The issue is that, for a person to ‘derive’ comedy from Sarah Silverman the ‘analogue’ way, you have to get her works legally, be that streaming her comedy specials, or watching movies/shows she’s written for.
Damn did they already start implanting DRM bio-chips in people?
And like a lot of digital work, its reach and speed is unprecedented. Like, previously, yeah, of course you could still ‘derive’ from people’s works indirectly, like from a friend that watched it and recounted the ‘good bits’, or through general ‘cultural osmosis’.
Please explain why you cannot download a movie/episode/ebook illegally and then directly derive from it.
Please explain why you cannot download a movie/episode/ebook illegally and then directly derive from it.
The law does not prohibit the receiving of an unauthorized copy. The law prohibits the distribution of the unauthorized copy. It is possible to send/transmit/upload a movie/episode/ebook illegally, but the act of receiving/downloading that unauthorized copy is not prohibited and not illegal.
You can’t illegally download a movie/episode/ebook for the same reason that you can’t illegally park your car in your own garage: there is no law making it illegal.
Even if ChatGPT possesses an unauthorized copy of the work, it would only violate copyright law if it created and distributed a new copy of that work. A summary of the work would be considered a “transformative derivation”, and would fall well within the boundaries of fair-use.
I mean, you can do that, but that’s a crime.
Which is exactly what Sarah Silverman is claiming ChatGPT is doing.
And, beyond a individual crime of a person reading a pirated book, again, we’re talking about ChatGPT and other AI magnifying reach and speed, beyond what an individual person ever could do even if they did nothing but read pirated material all day, not unlike websites like The Pirate Bay. Y’know, how those website constantly get taken down and have to move around the globe to areas where they’re beyond the reach of the law, due to the crimes they’re doing.
I’m not like, anti-piracy or anything. But also, I don’t think companies should be using pirated software, and my big concern about LLMs aren’t really for private use, but for corporate use.

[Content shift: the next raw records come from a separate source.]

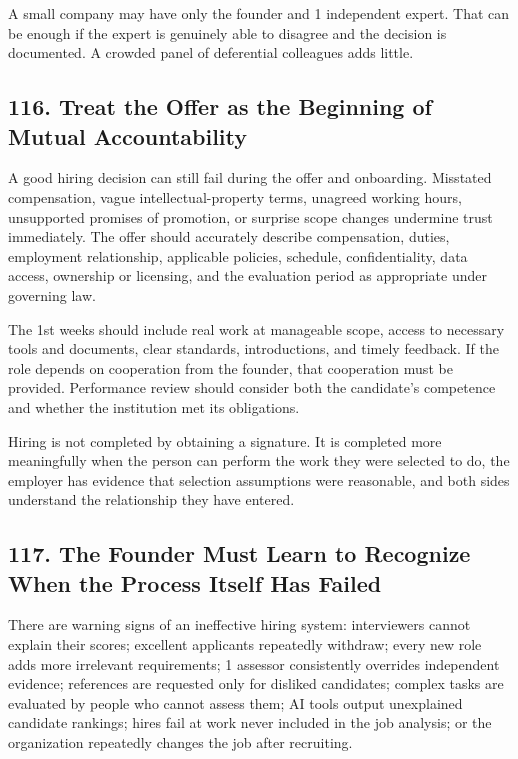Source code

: A small company may have only the founder and 1 independent expert. That can be enough if the expert is genuinely able to disagree and the decision is documented. A crowded panel of deferential colleagues adds little.

\subsection*{116. Treat the Offer as the Beginning of Mutual Accountability}

A good hiring decision can still fail during the offer and onboarding. Misstated compensation, vague intellectual-property terms, unagreed working hours, unsupported promises of promotion, or surprise scope changes undermine trust immediately. The offer should accurately describe compensation, duties, employment relationship, applicable policies, schedule, confidentiality, data access, ownership or licensing, and the evaluation period as appropriate under governing law.

The 1st weeks should include real work at manageable scope, access to necessary tools and documents, clear standards, introductions, and timely feedback. If the role depends on cooperation from the founder, that cooperation must be provided. Performance review should consider both the candidate's competence and whether the institution met its obligations.

Hiring is not completed by obtaining a signature. It is completed more meaningfully when the person can perform the work they were selected to do, the employer has evidence that selection assumptions were reasonable, and both sides understand the relationship they have entered.

\subsection*{117. The Founder Must Learn to Recognize When the Process Itself Has Failed}

There are warning signs of an ineffective hiring system: interviewers cannot explain their scores; excellent applicants repeatedly withdraw; every new role adds more irrelevant requirements; 1 assessor consistently overrides independent evidence; references are requested only for disliked candidates; complex tasks are evaluated by people who cannot assess them; AI tools output unexplained candidate rankings; hires fail at work never included in the job analysis; or the organization repeatedly changes the job after recruiting.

The issue is that, for a person to ‘derive’ comedy from Sarah Silverman the ‘analogue’ way, you have to get her works legally,
That is not actually true.
I would violate copyright by making an unauthorized copy and providing it to you, but you do not violate copyright for simply viewing that unauthorized copy. Sarah can come after me for creating the cop[y|ies], but she can’t come after the people to whom I send them, even if they admit to having willingly viewed a copy they knew to be unauthorized.
Copyright applies to distribution, not consumption.
The issue is that, for a person to ‘derive’ comedy from Sarah Silverman the ‘analogue’ way, you have to get her works legally, be that streaming her comedy specials, or watching movies/shows she’s written for.
I can also talk to a guy in a bar rambling about her work. That guy’s name? ChatGPT.